Problem: Copy each line of the records that holds the string "pro文件".

Source texts of formatted documents:
══════
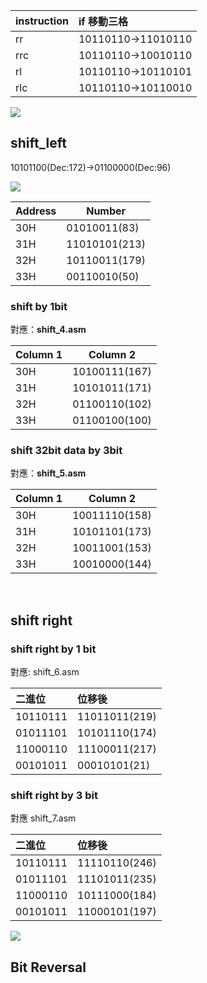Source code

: 


| instruction | if 移動三格        |
|:----------- |:------------------ |
| rr          | 10110110->11010110 |
| rrc         | 10110110->10010110 |
| rl          | 10110110->10110101 |
| rlc         | 10110110->10110010 |


![](https://i.imgur.com/m4iEArk.png)

## shift_left 
10101100(Dec:172)->01100000(Dec:96)
 

![](https://i.imgur.com/ybWW5Ie.png)


| Address | Number |
| -------- | -------- |
|  30H        | 01010011(83)         |
|  31H        | 11010101(213)         |
|  32H        |  10110011(179)        |
| 33H     | 00110010(50)     |



### shift by 1bit
對應：**shift_4.asm**

| Column 1 | Column 2      |
|:-------- | ------------- |
| 30H      | 10100111(167) |
| 31H      | 10101011(171) |
| 32H      | 01100110(102) |
| 33H      | 01100100(100) |


### shift 32bit data by 3bit
對應：**shift_5.asm**

| Column 1 | Column 2      |
|:-------- | ------------- |
| 30H      | 10011110(158) |
| 31H      | 10101101(173) |
| 32H      | 10011001(153) |
| 33H      | 10010000(144) |

&nbsp;

## shift right
### shift right by 1 bit
對應: shift_6.asm

| 二進位   | 位移後   |
|:-------- |:-------- |
| 10110111 | 11011011(219) |
| 01011101 | 10101110(174) |
| 11000110 | 11100011(217) |
| 00101011 | 00010101(21) |

### shift right by 3 bit
對應 shift_7.asm

| 二進位   | 位移後   |
|:-------- |:-------- |
| 10110111 | 11110110(246) |
| 01011101 | 11101011(235) |
| 11000110 | 10111000(184) |
| 00101011 | 11000101(197) |


![](https://i.imgur.com/TKdwR2C.png)


## Bit Reversal


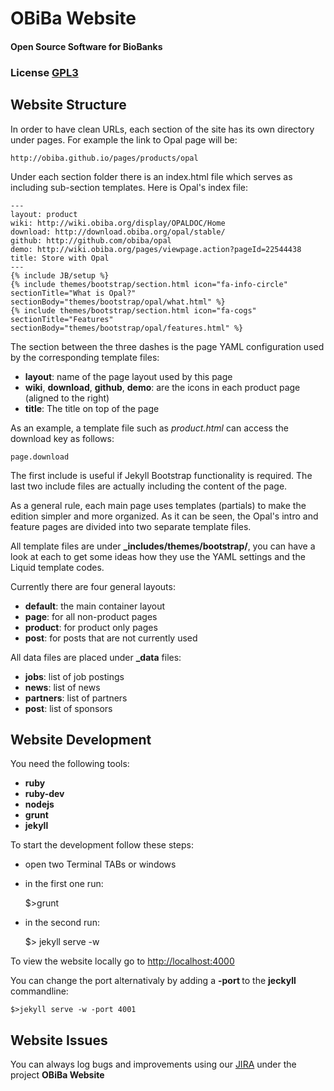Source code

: # OBiBa Website
#### Open Source Software for BioBanks
### License [GPL3](http://www.gnu.org/copyleft/gpl.html#gnu-license)

## Website Structure

In order to have clean URLs, each section of the site has its own directory under pages. For example the link to Opal
page will be:

    http://obiba.github.io/pages/products/opal

Under each section folder there is an index.html file which serves as including sub-section templates. Here is Opal's
index file:

    ---
    layout: product
    wiki: http://wiki.obiba.org/display/OPALDOC/Home
    download: http://download.obiba.org/opal/stable/
    github: http://github.com/obiba/opal
    demo: http://wiki.obiba.org/pages/viewpage.action?pageId=22544438
    title: Store with Opal
    ---
    {% include JB/setup %}
    {% include themes/bootstrap/section.html icon="fa-info-circle" sectionTitle="What is Opal?" sectionBody="themes/bootstrap/opal/what.html" %}
    {% include themes/bootstrap/section.html icon="fa-cogs" sectionTitle="Features" sectionBody="themes/bootstrap/opal/features.html" %}

The section between the three dashes is the page YAML configuration used by the corresponding template files:

* **layout**: name of the page layout used by this page
* **wiki**, **download**, **github**, **demo**: are the icons in each product page (aligned to the right)
* **title**: The title on top of the page

As an example, a template file such as *product.html* can access the download key as follows:

    page.download

The first include is useful if Jekyll Bootstrap functionality is required.
The last two include files are actually including the content of the page.

As a general rule, each main page uses templates (partials) to make the edition simpler and more organized. As it can be
seen, the Opal's intro and feature pages are divided into two separate template files.

All template files are under <strong>_includes/themes/bootstrap/</strong>, you can have a look at each to get some ideas how they use
the YAML settings and the Liquid template codes.

Currently there are four general layouts:

* **default**: the main container layout
* **page**: for all non-product pages
* **product**: for product only pages
* **post**: for posts that are not currently used

All data files are placed under <strong>_data</strong> files:

* **jobs**: list of job postings
* **news**: list of news
* **partners**: list of partners
* **post**: list of sponsors

## Website Development

You need the following tools:

* **ruby**
* **ruby-dev**
* **nodejs**
* **grunt**
* **jekyll**

To start the development follow these steps:

* open two Terminal TABs or windows
* in the first one run:


    $>grunt

* in the second run:


    $> jekyll serve -w

To view the website locally go to [http://localhost:4000](http://localhost:4000)

You can change the port alternativaly by adding a **-port <number>** to the **jeckyll** commandline:


    $>jekyll serve -w -port 4001


## Website Issues

You can always log bugs and improvements using our [JIRA](http://jira.obiba.org/) under the project **OBiBa Website**
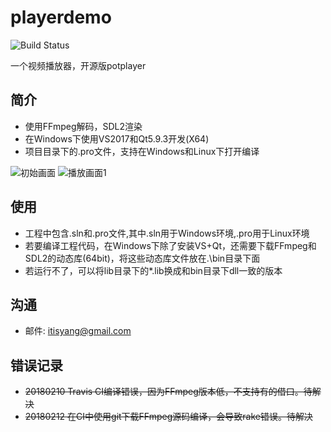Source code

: # playerdemo
![Build Status](https://travis-ci.org/itisyang/playerdemo.svg?branch=master)

一个视频播放器，开源版potplayer

## 简介
- 使用FFmpeg解码，SDL2渲染
- 在Windows下使用VS2017和Qt5.9.3开发(X64)
- 项目目录下的.pro文件，支持在Windows和Linux下打开编译

![初始画面](https://raw.githubusercontent.com/itisyang/MyImages/master/playerdemo/0.png)
![播放画面1](https://raw.githubusercontent.com/itisyang/MyImages/master/playerdemo/1.png)



## 使用
- 工程中包含.sln和.pro文件,其中.sln用于Windows环境,.pro用于Linux环境
- 若要编译工程代码，在Windows下除了安装VS+Qt，还需要下载FFmpeg和SDL2的动态库(64bit)，将这些动态库文件放在.\bin目录下面
- 若运行不了，可以将lib目录下的*.lib换成和bin目录下dll一致的版本

## 沟通
- 邮件: itisyang@gmail.com

## 错误记录
- ~~20180210 Travis CI编译错误，因为FFmpeg版本低，不支持有的借口。待解决~~
- ~~20180212 在CI中使用git下载FFmpeg源码编译，会导致rake错误。待解决~~

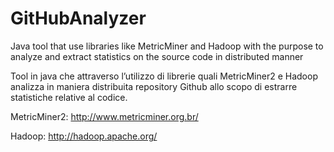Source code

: # GitHubAnalyzer



  Java tool that use libraries like MetricMiner and Hadoop with the purpose to analyze and extract statistics on the source code in distributed manner

  Tool in java che attraverso l’utilizzo di librerie quali MetricMiner2 e Hadoop analizza in maniera distribuita repository Github allo scopo di estrarre statistiche relative al codice.

MetricMiner2: http://www.metricminer.org.br/

Hadoop: http://hadoop.apache.org/

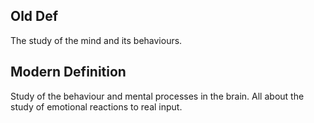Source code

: 
## Old Def
The study of the mind and its behaviours.

## Modern Definition
Study of the behaviour and mental processes in the brain. All about the study of emotional reactions to real input.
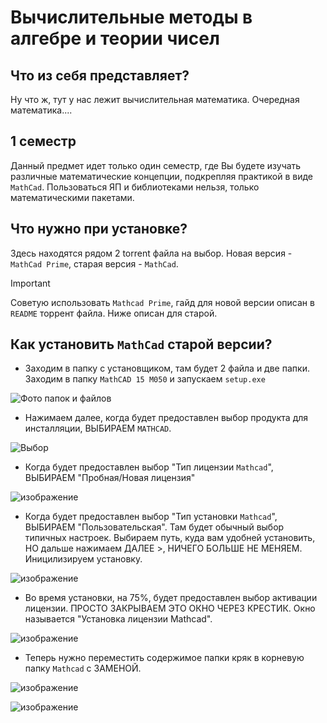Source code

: ﻿# Вычислительные методы в алгебре и теории чисел

## Что из себя представляет? 

Ну что ж, тут у нас лежит вычислительная математика. Очередная математика....

## 1 семестр

Данный предмет идет только один семестр, где Вы будете изучать различные математические концепции, подкрепляя практикой
в виде `MathCad`. Пользоваться ЯП и библиотеками нельзя, только математическими пакетами.  

## Что нужно при установке?

Здесь находятся рядом 2 torrent файла на выбор. Новая версия - `MathCad Prime`, старая версия - `MathCad`. 

> [!IMPORTANT]
> Советую использовать `Mathcad Prime`, гайд для новой версии описан в `README` торрент файла. Ниже описан для старой. 

## Как установить `MathCad` старой версии?

- Заходим в папку с установщиком, там будет 2 файла и две папки. Заходим в папку `MathCAD 15 M050` и запускаем `setup.exe`

![Фото папок и файлов](https://github.com/user-attachments/assets/b4ee77db-aec3-467f-8d00-95a596d9daab)

- Нажимаем далее, когда будет предоставлен выбор продукта для инсталляции, ВЫБИРАЕМ `MATHCAD`.
  
![Выбор](https://github.com/user-attachments/assets/159ab5fc-bb57-4fa9-aaff-2af67e114fa1)

- Когда будет предоставлен выбор "Тип лицензии `Mathcad`", ВЫБИРАЕМ "Пробная/Новая лицензия"

![изображение](https://github.com/user-attachments/assets/f8a51432-cfe3-45f5-9084-3e4918e6c18f)

- Когда будет предоставлен выбор "Тип установки `Mathcad`", ВЫБИРАЕМ "Пользовательская".
Там будет обычный выбор типичных настроек. Выбираем путь, куда вам удобней установить,
НО дальше нажимаем ДАЛЕЕ >, НИЧЕГО БОЛЬШЕ НЕ МЕНЯЕМ. Иницилизируем установку.

![изображение](https://github.com/user-attachments/assets/7f84ea5d-a985-4a4d-a63b-4589def60974)

- Во время установки, на 75%, будет предоставлен выбор активации лицензии. ПРОСТО ЗАКРЫВАЕМ ЭТО ОКНО ЧЕРЕЗ КРЕСТИК. Окно называется "Установка лицензии Mathcad".

![изображение](https://github.com/user-attachments/assets/cf50a252-3be7-4301-817a-78faa8eb4c63)

- Теперь нужно переместить содержимое папки кряк в корневую папку `Mathcad` с ЗАМЕНОЙ.

![изображение](https://github.com/user-attachments/assets/84c26dc5-5179-427c-88b0-9d3b27bdeaf7)

![изображение](https://github.com/user-attachments/assets/3008e1f4-934d-40a6-b155-50f6f56351dc)



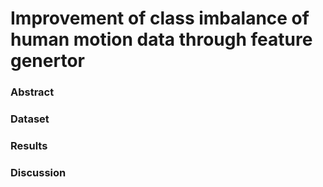 # Improvement of class imbalance of human motion data through feature genertor



### Abstract




### Dataset




### Results




### Discussion
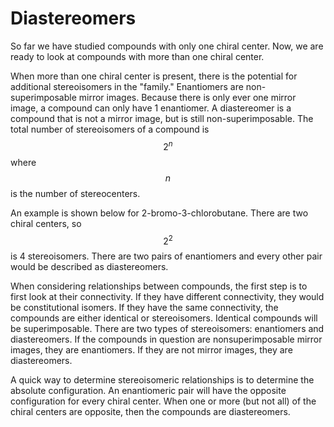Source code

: # Diastereomers

So far we have studied compounds with only one chiral center.  Now, we are ready to look at compounds with more than one chiral center.  

When more than one chiral center is present, there is the potential for additional stereoisomers in the "family."  Enantiomers are non-superimposable mirror images.  Because there is only ever one mirror image, a compound can only have 1 enantiomer.  A diastereomer is a compound that is not a mirror image, but is still non-superimposable.   The total number of stereoisomers of a compound is $$2^n$$ where $$n$$ is the number of stereocenters.

An example is shown below for 2-bromo-3-chlorobutane.  There are two chiral centers, so $$2^2$$ is 4 stereoisomers.  There are two pairs of enantiomers and every other pair would be described as diastereomers.  

When considering relationships between compounds, the first step is to first look at their connectivity.  If they have different connectivity, they would be constitutional isomers.  If they have the same connectivity, the compounds are either identical or stereoisomers.  Identical compounds will be superimposable.  There are two types of stereoisomers: enantiomers and diastereomers.  If the compounds in question are nonsuperimposable mirror images, they are enantiomers.  If they are not mirror images, they are diastereomers. 

A quick way to determine stereoisomeric relationships is to determine the absolute configuration.  An enantiomeric pair will have the opposite configuration for every chiral center.  When one or more (but not all) of the chiral centers are opposite, then the compounds are diastereomers.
══════
Completed task:
- 项目目录下的.pro文件，支持在Windows和Linux下打开编译
- 工程中包含.sln和.pro文件,其中.sln用于Windows环境,.pro用于Linux环境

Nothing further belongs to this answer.